Nel IX secolo, i musulmani controllano il Mediterraneo e le loro scorrerie arrivano fin dentro le basiliche di Roma. San Paolo e San Pietro sono profanate e svuotate nell’830 e ancora nell’846. All’epoca, anche il conte di Parma Adalgiso aveva partecipato alla spedizione dell’imperatore Lotario per frenare i saraceni, che per un po’ se ne sono stati buoni.
Ma ora tornano all’attacco. Nell’876 hanno depredato Velletri e si sono insediati in un porto vicino a Salerno. Roma è vicinissima. E il pontefice, Giovanni VIII, ha una gran paura. Così il papa scrive a Guibodo:
“Vi esortiamo a mobilitare chi potete, e in qualunque modo possiate, in difesa dei figli di questa santa Chiesa madre: incitateli, e spingeteli ora che la necessità stringe; non siate pigri, poiché per un disegno comune, con l’aiuto di Dio, la nazione malvagia che voi conoscete sarà eliminata dalle frontiere”.
Perché l’appello è indirizzato proprio al vescovo di Parma? Perché il miglior diplomatico presso il mondo franco è proprio lui, che è franco di famiglia e che da anni frequenta imperatori e re, come nunzio papale e come messo dell’imperatrice Engelberga.
Ma questa volta, l’azione di Guibodo non è molto efficace. Quando, a giugno, Giovanni VIII raduna a Traetto i suoi possibili alleati, ci sono solo i signori di Napoli, di Salerno, di Amalfi, di Capua e di Gaeta; tre di loro si tirano indietro subito, gli altri due poco dopo. Alla fine, il papa allestisce da solo una flotta, mettendosene personalmente a capo e riuscendo a vincere, ma solo una battaglia. Alla fine dell’anno accetta una tregua, che lo impegna a pagare agli infedeli una gran somma ogni anno in cambio della garanzia che Roma non venga toccata. Non si fida granché, così fugge in Francia.
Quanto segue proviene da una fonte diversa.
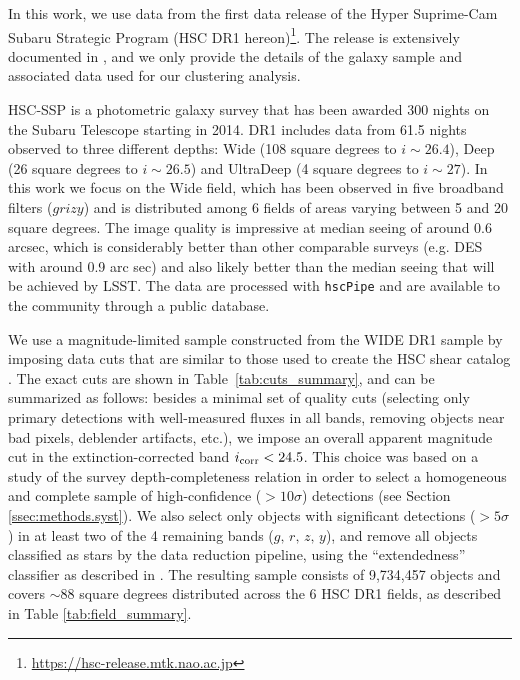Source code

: \documentclass[a4paper,11pt]{article}
\begin{document}
  In this work, we use data from the first data release of the Hyper Suprime-Cam Subaru Strategic Program (HSC DR1 hereon)\footnote{\url{https://hsc-release.mtk.nao.ac.jp}}. The release is extensively documented in \cite{2018PASJ...70S...8A}, and we only provide the details of the galaxy sample and associated data used for our clustering analysis.

  HSC-SSP is a photometric galaxy survey that has been awarded 300 nights on the Subaru Telescope starting in 2014. DR1 includes data from 61.5 nights observed to three different depths: Wide (108 square degrees to $i\sim 26.4$), Deep (26 square degrees to $i\sim26.5$) and UltraDeep (4 square degrees to $i\sim 27$). In this work we focus on the Wide field, which has been observed in five broadband filters ($grizy$) and is distributed among 6 fields  of areas varying between 5 and 20 square degrees. The image quality is impressive at median seeing of around 0.6 arcsec, which is considerably better than other comparable surveys (e.g. DES with around 0.9 arc sec) and also likely better than the median seeing that will be achieved by LSST. The data are processed with \texttt{hscPipe} \cite{2018PASJ...70S...5B} and are available to the community through a public database.
  
  We use a magnitude-limited sample constructed from the WIDE DR1 sample by imposing data cuts that are similar to those used to create the HSC shear catalog \cite{2018PASJ...70S..25M}. The exact cuts are shown in Table~\ref{tab:cuts_summary}, and can be summarized as follows: besides a minimal set of quality cuts (selecting only primary detections with well-measured fluxes in all bands, removing objects near bad pixels, deblender artifacts, etc.), we impose an overall apparent magnitude cut in the extinction-corrected band $i_{\rm corr}<24.5$. This choice was based on a study of the survey depth-completeness relation in order to select a homogeneous and complete sample of high-confidence ($>10\sigma$) detections (see Section \ref{ssec:methods.syst}). We also select only objects with significant detections ($>5\sigma$) in at least two of the 4 remaining bands ($g,\,r,\,z,\,y$), and remove all objects classified as stars by the data reduction pipeline, using the ``extendedness'' classifier as described in \cite{2018PASJ...70S..25M,2018PASJ...70S...5B}. The resulting sample consists of 9,734,457 objects and covers $\sim88$ square degrees distributed across the 6 HSC DR1 fields, as described in Table \ref{tab:field_summary}.
\end{document}
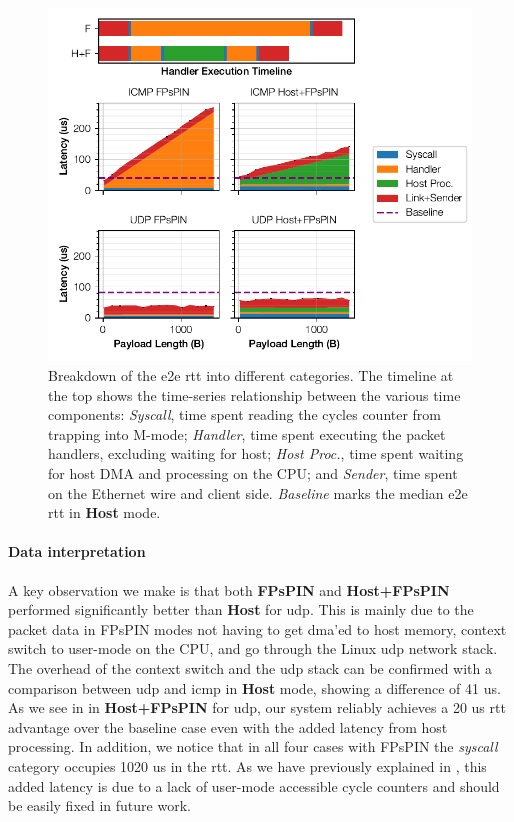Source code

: \begin{figure}[tp]
    \centering
    \includegraphics{thesis/figures/pingpong-breakdown.pdf}
    \caption{Breakdown of the \ac{e2e} \ac{rtt} into different categories.  The timeline at the top shows the time-series relationship between the various time components: \emph{Syscall}, time spent reading the cycles counter from trapping into M-mode; \emph{Handler}, time spent executing the packet handlers, excluding waiting for host; \emph{Host Proc.}, time spent waiting for host DMA and processing on the CPU; and \emph{Sender}, time spent on the Ethernet wire and client side.  \emph{Baseline} marks the median \ac{e2e} \ac{rtt} in \textbf{Host} mode.} \label{fig:pingpong-breakdown}
\end{figure}

\paragraph{Data interpretation} A key observation we make is that both \textbf{FPsPIN} and \textbf{Host+FPsPIN} performed significantly better than \textbf{Host} for \ac{udp}.  This is mainly due to the packet data in FPsPIN modes not having to get \ac{dma}'ed to host memory, context switch to user-mode on the CPU, and go through the Linux \ac{udp} network stack.  The overhead of the context switch and the \ac{udp} stack can be confirmed with a comparison between \ac{udp} and \ac{icmp} in \textbf{Host} mode, showing a difference of \mytilde{}41 us.  As we see in  in \textbf{Host+FPsPIN} for \ac{udp}, our system reliably achieves a \mytilde{}20 us \ac{rtt} advantage over the baseline case even with the added latency from host processing.  In addition, we notice that in all four cases with FPsPIN the \emph{syscall} category occupies 10\mytilde{}20 us in the \ac{rtt}.  As we have previously explained in , this added latency is due to a lack of user-mode accessible cycle counters and should be easily fixed in future work.

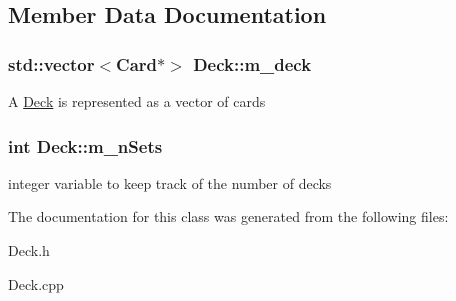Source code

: \subsection{Member Data Documentation}
\subsubsection[{\texorpdfstring{m\+\_\+deck}{m_deck}}]{\setlength{\rightskip}{0pt plus 5cm}std\+::vector$<${\bf Card}$\ast$$>$ Deck\+::m\+\_\+deck}\hypertarget{class_deck_ac27728877c50e97028566f9cb774408b}{}\label{class_deck_ac27728877c50e97028566f9cb774408b}
A \hyperlink{class_deck}{Deck} is represented as a vector of cards 
\subsubsection[{\texorpdfstring{m\+\_\+n\+Sets}{m_nSets}}]{\setlength{\rightskip}{0pt plus 5cm}int Deck\+::m\+\_\+n\+Sets}\hypertarget{class_deck_af52c03d790a3182c7325d528839cd640}{}\label{class_deck_af52c03d790a3182c7325d528839cd640}
integer variable to keep track of the number of decks 

The documentation for this class was generated from the following files\+:\begin{DoxyCompactItemize}
\item 
Deck.\+h\item 
Deck.\+cpp\end{DoxyCompactItemize}
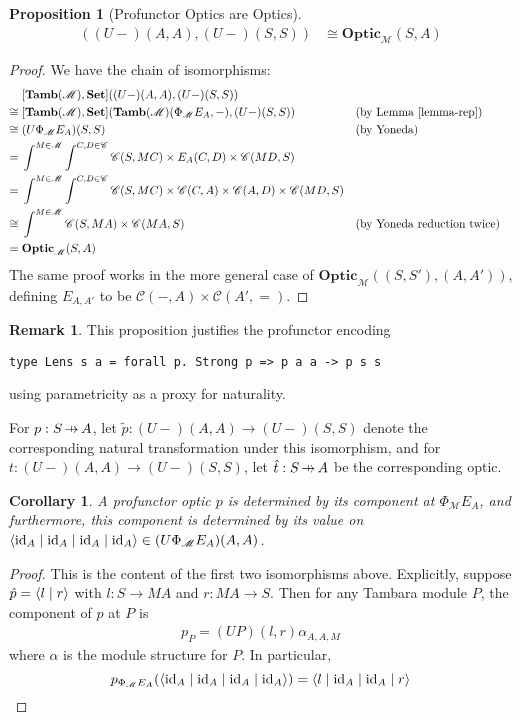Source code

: \documentclass[11pt,letterpaper]{article}
\theoremstyle{plain}
\newtheorem{proposition}[theorem]{Proposition}
\newtheorem{corollary}[theorem]{Corollary}
\theoremstyle{definition}
\newtheorem{remark}[theorem]{Remark}
\newcommand{\C}{\mathscr{C}}
\newcommand{\M}{\mathscr{M}}
\newcommand{\Pastro}{\Phi}
\newcommand{\Set}{\mathbf{Set}}
\newcommand{\Tamb}{\mathbf{Tamb}}
\newcommand{\Optic}{\mathbf{Optic}}
\newcommand{\id}{\mathrm{id}}
\newcommand{\rep}[2]{{\ensuremath \left\langle #1 \mid #2 \right\rangle}}
\newcommand{\repfour}[4]{{\ensuremath \langle #1 \mid #2 \mid #3 \mid #4 \rangle}}
\newcommand{\hto}{\ensuremath{\,\mathaccent\shortmid\rightarrow\,}}
\begin{document}
\begin{proposition}[Profunctor Optics are Optics]\label{prop:profunctor-optics-are-optics}
  \begin{align*}
    [\Tamb(\M), \Set]((U-)(A,A),(U-)(S,S)) &\cong \Optic_\M(S, A)
  \end{align*}
\end{proposition}
\begin{proof}
  We have the chain of isomorphisms:
  \begin{align*}
    &[\Tamb(\M), \Set]((U-)(A,A),(U-)(S,S)) \\
    \cong \;&[\Tamb(\M), \Set](\Tamb(\M)(\Pastro_\M E_A, -), (U-)(S,S))  && \text{(by Lemma~\ref{lemma-rep})}\\
    \cong \;&(U\Pastro_\M E_A)(S,S)  && \text{(by Yoneda)} \\
    = \;&\int^{M \in \M} \int^{C,D \in \C} \C(S, MC) \times E_A(C,D) \times \C(MD,S) \\
    = \;&\int^{M \in \M} \int^{C,D \in \C} \C(S, MC) \times \C(C,A) \times \C(A,D) \times \C(MD,S) \\
    \cong \;&\int^{M \in \M} \C(S, MA) \times \C(MA, S)  && \text{(by Yoneda reduction twice)} \\
    = \;&\Optic_\M(S, A)
  \end{align*}
  The same proof works in the more general case of $\Optic_\M((S, S'), (A,A'))$, defining $E_{A, A'}$ to be $\C(-, A) \times \C(A', {=})$.
\end{proof}

\begin{remark}
  This proposition justifies the profunctor encoding
\begin{verbatim}
type Lens s a = forall p. Strong p => p a a -> p s s
\end{verbatim}
  using parametricity as a proxy for naturality.
\end{remark}

For $p : S \hto A$, let $\tilde{p} : (U-)(A,A) \rightarrow (U-)(S,S)$ denote the corresponding natural transformation under this isomorphism, and for $t : (U-)(A,A) \rightarrow (U-)(S,S)$, let $\hat{t} : S \hto A$ be the corresponding optic.

\begin{corollary}
  A profunctor optic $p$ is determined by its component at $\Pastro_\M E_A$, and furthermore, this component is determined by its value on $\repfour{\id_A}{\id_A}{\id_A}{\id_A} \in (U \Pastro_\M E_A)(A, A)$.
\end{corollary}
\begin{proof}
  This is the content of the first two isomorphisms above. Explicitly, suppose $\hat{p} = \rep{l}{r}$ with $l : S \to MA$ and $r : MA \to S$. Then for any Tambara module $P$, the component of $p$ at $P$ is
  \begin{align*}
    p_P = (UP)(l,r) \alpha_{A,A,M}
  \end{align*}
  where $\alpha$ is the module structure for $P$. In particular,
  \[
    p_{\Pastro_\M E_A}(\repfour{\id_A}{\id_A}{\id_A}{\id_A}) = \repfour{l}{\id_A}{\id_A}{r}
  \]
\end{proof}
\end{document}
Nell’879, Guibodo parla finalmente a Carlomanno e a suo fratello Carlo il Grosso della richiesta del papa. La risposta è appellarsi a Guido da Spoleto, che però è già impegnato nella sua guerra personale per conquistare la corona d’Italia. Solo nel 915, quando non ci saranno più né Giovanni né Guibodo, i saraceni verranno espulsi da Lazio e Campania.